Posted by on in Teens and Tweens

As I continue working with more and more teachers I'm often surprised at how many I still see "page turning" to plan instruction. "Page turning" is a form of lesson planning that a teacher uses, that is simply opening a textbook and continuing where they left off during the last lesson. Now don't get me wrong, textbooks have their place in education (I guess), but when teachers rely on them too heavily instruction can suffer greatly, and more importantly, learning does too.

Here are a few reasons you should get textbooks out of your lesson planning and start forging your own instructional path, outside the edges of those pages.

Textbooks Fail To Engage Students

I don't care how many pictures or fun activities exist in the realm of the book you are using, I will almost guarantee that it is not engaging all your students.

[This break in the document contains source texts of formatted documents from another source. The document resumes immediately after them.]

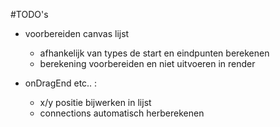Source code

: #TODO's

- voorbereiden canvas lijst

	- afhankelijk van types de start en eindpunten berekenen
	- berekening voorbereiden en niet uitvoeren in render

- onDragEnd etc.. :

	- x/y positie bijwerken in lijst
	- connections automatisch herberekenen

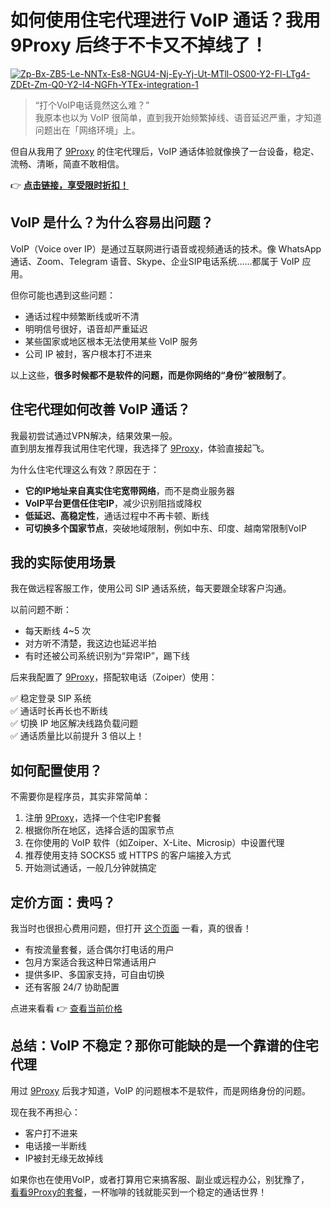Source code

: # 如何使用住宅代理进行 VoIP 通话？我用 9Proxy 后终于不卡又不掉线了！

<a href='https://postimages.org/' target='_blank'><img src='https://i.postimg.cc/T30srKDf/Zp-Bx-ZB5-Le-NNTx-Es8-NGU4-Nj-Ey-Yj-Ut-MTll-OS00-Y2-Fl-LTg4-ZDEt-Zm-Q0-Y2-I4-NGFh-YTEx-integration-1.jpg' border='0' alt='Zp-Bx-ZB5-Le-NNTx-Es8-NGU4-Nj-Ey-Yj-Ut-MTll-OS00-Y2-Fl-LTg4-ZDEt-Zm-Q0-Y2-I4-NGFh-YTEx-integration-1'/></a>

> “打个VoIP电话竟然这么难？”  
我原本也以为 VoIP 很简单，直到我开始频繁掉线、语音延迟严重，才知道问题出在「网络环境」上。

但自从我用了 [9Proxy](https://the9proxy.short.gy/github-homepage-lucas888) 的住宅代理后，VoIP 通话体验就像换了一台设备，稳定、流畅、清晰，简直不敢相信。

👉  [**点击链接，享受限时折扣！**](https://the9proxy.short.gy/github-pricing-lucas888)

## VoIP 是什么？为什么容易出问题？

VoIP（Voice over IP）是通过互联网进行语音或视频通话的技术。像 WhatsApp 通话、Zoom、Telegram 语音、Skype、企业SIP电话系统……都属于 VoIP 应用。

但你可能也遇到这些问题：

- 通话过程中频繁断线或听不清
- 明明信号很好，语音却严重延迟
- 某些国家或地区根本无法使用某些 VoIP 服务
- 公司 IP 被封，客户根本打不进来

以上这些，**很多时候都不是软件的问题，而是你网络的“身份”被限制了**。

## 住宅代理如何改善 VoIP 通话？

我最初尝试通过VPN解决，结果效果一般。  
直到朋友推荐我试用住宅代理，我选择了 [9Proxy](https://the9proxy.short.gy/github-homepage-lucas888)，体验直接起飞。

为什么住宅代理这么有效？原因在于：

- **它的IP地址来自真实住宅宽带网络**，而不是商业服务器  
- **VoIP平台更信任住宅IP**，减少识别阻挡或降权  
- **低延迟、高稳定性**，通话过程中不再卡顿、断线  
- **可切换多个国家节点**，突破地域限制，例如中东、印度、越南常限制VoIP

## 我的实际使用场景

我在做远程客服工作，使用公司 SIP 通话系统，每天要跟全球客户沟通。

以前问题不断：

- 每天断线 4~5 次
- 对方听不清楚，我这边也延迟半拍
- 有时还被公司系统识别为“异常IP”，踢下线

后来我配置了 [9Proxy](https://the9proxy.short.gy/github-homepage-lucas888)，搭配软电话（Zoiper）使用：

✅ 稳定登录 SIP 系统  
✅ 通话时长再长也不断线  
✅ 切换 IP 地区解决线路负载问题  
✅ 通话质量比以前提升 3 倍以上！

## 如何配置使用？

不需要你是程序员，其实非常简单：

1. 注册 [9Proxy](https://the9proxy.short.gy/github-homepage-lucas888)，选择一个住宅IP套餐  
2. 根据你所在地区，选择合适的国家节点  
3. 在你使用的 VoIP 软件（如Zoiper、X-Lite、Microsip）中设置代理  
4. 推荐使用支持 SOCKS5 或 HTTPS 的客户端接入方式  
5. 开始测试通话，一般几分钟就搞定

## 定价方面：贵吗？

我当时也很担心费用问题，但打开 [这个页面](https://the9proxy.short.gy/github-pricing-lucas888) 一看，真的很香！

- 有按流量套餐，适合偶尔打电话的用户  
- 包月方案适合我这种日常通话用户  
- 提供多IP、多国家支持，可自由切换  
- 还有客服 24/7 协助配置

点进来看看 👉 [查看当前价格](https://the9proxy.short.gy/github-pricing-lucas888)

## 总结：VoIP 不稳定？那你可能缺的是一个靠谱的住宅代理

用过 [9Proxy](https://the9proxy.short.gy/github-homepage-lucas888) 后我才知道，VoIP 的问题根本不是软件，而是网络身份的问题。

现在我不再担心：

- 客户打不进来  
- 电话接一半断线  
- IP被封无缘无故掉线  

如果你也在使用VoIP，或者打算用它来搞客服、副业或远程办公，别犹豫了，  
[看看9Proxy的套餐](https://the9proxy.short.gy/github-pricing-lucas888)，一杯咖啡的钱就能买到一个稳定的通话世界！



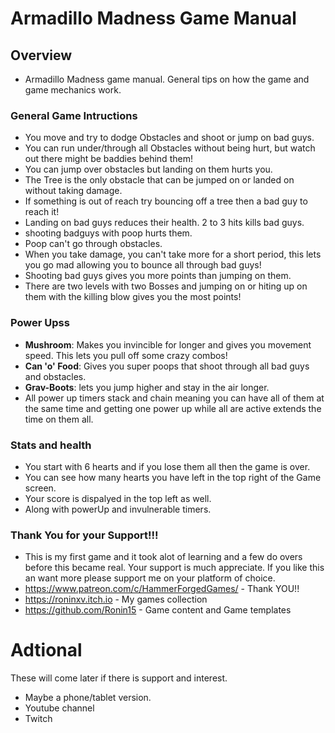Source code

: # Armadillo Madness Game Manual

## Overview

- Armadillo Madness game manual. General tips on how the game and game mechanics work.

### General Game Intructions

- You move and try to dodge Obstacles and shoot or jump on bad guys.
- You can run under/through all Obstacles without being hurt, but watch out there might be baddies behind them!
- You can jump over obstacles but landing on them hurts you.
- The Tree is the only obstacle that can be jumped on or landed on without taking damage.
- If something is out of reach try bouncing off a tree then a bad guy to reach it!
- Landing on bad guys reduces their health. 2 to 3 hits kills bad guys.
- shooting badguys with poop hurts them.
- Poop can't go through obstacles.
- When you take damage, you can't take more for a short period, this lets you go mad allowing you to bounce all through bad guys!
- Shooting bad guys gives you more points than jumping on them.
- There are two levels with two Bosses and jumping on or hiting up on them with the killing blow gives you the most points!

### Power Upss

- **Mushroom**: Makes you invincible for longer and gives you movement speed. This lets you pull off some crazy combos!
- **Can 'o' Food**: Gives you super poops that shoot through all bad guys and obstacles.
- **Grav-Boots**: lets you jump higher and stay in the air longer.
- All power up timers stack and chain meaning you can have all of them at the same time and getting one power up while all are active extends the time on them all.

### Stats and health

- You start with 6 hearts and if you lose them all then the game is over.
- You can see how many hearts you have left in the top right of the Game screen.
- Your score is dispalyed in the top left as well.
- Along with powerUp and invulnerable timers.

### Thank You for your Support!!!
- This is my first game and it took alot of learning and a few do overs before this became real. Your support is much appreciate. If you like this an want more please support me on your platform of choice.
- https://www.patreon.com/c/HammerForgedGames/ - Thank YOU!!
- https://roninxv.itch.io - My games collection
- https://github.com/Ronin15 - Game content and Game templates

# Adtional
 These will come later if there is support and interest.
- Maybe a phone/tablet version.
- Youtube channel
- Twitch
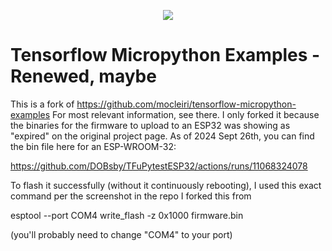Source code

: <p align="center">
    <img src="images/tensorflow-micropython-examples.png">
</p>

# Tensorflow Micropython Examples - Renewed, maybe

This is a fork of https://github.com/mocleiri/tensorflow-micropython-examples
For most relevant information, see there. I only forked it because the binaries for the firmware to upload to an ESP32 
was showing as "expired" on the original project page. As of 2024 Sept 26th, you can find the bin file here for an ESP-WROOM-32:

https://github.com/DOBsby/TFuPytestESP32/actions/runs/11068324078

To flash it successfully (without it continuously rebooting), I used this exact command per the screenshot in the repo I forked this from

esptool --port COM4 write_flash -z 0x1000 firmware.bin

(you'll probably need to change "COM4" to your port)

The simple reason is that the writers of that book don't know your students, YOU DO. I have never (and will never) heard a student mutter "Wow! Chapter 7 was surprisingly fun and exciting! I can't wait to continue working to Chapter 8!" I would bet that you haven't either. That's because textbooks are designed as a curriculum TOOL to be used in lesson planning, not a curriculum in themselves. Students must interact, play with, and experience concepts, not just read about them. (or hear about them during your lectures...which don't work either by the way.)

Textbooks Are NOT Universally Designed

Textbooks are generally written at or above the grade level you are teaching. The pictures, diagrams, and experiences presented in them are also created at that level. I don't know about you, but most of my students, or at least some of them, were below grade level or still achieving their current grade level. I would also like to suggest that the context, circumstances, and lens in which most textbooks view your curriculum are not going to engage or allow for much adjustment or modification if they are your primary lesson planning tool.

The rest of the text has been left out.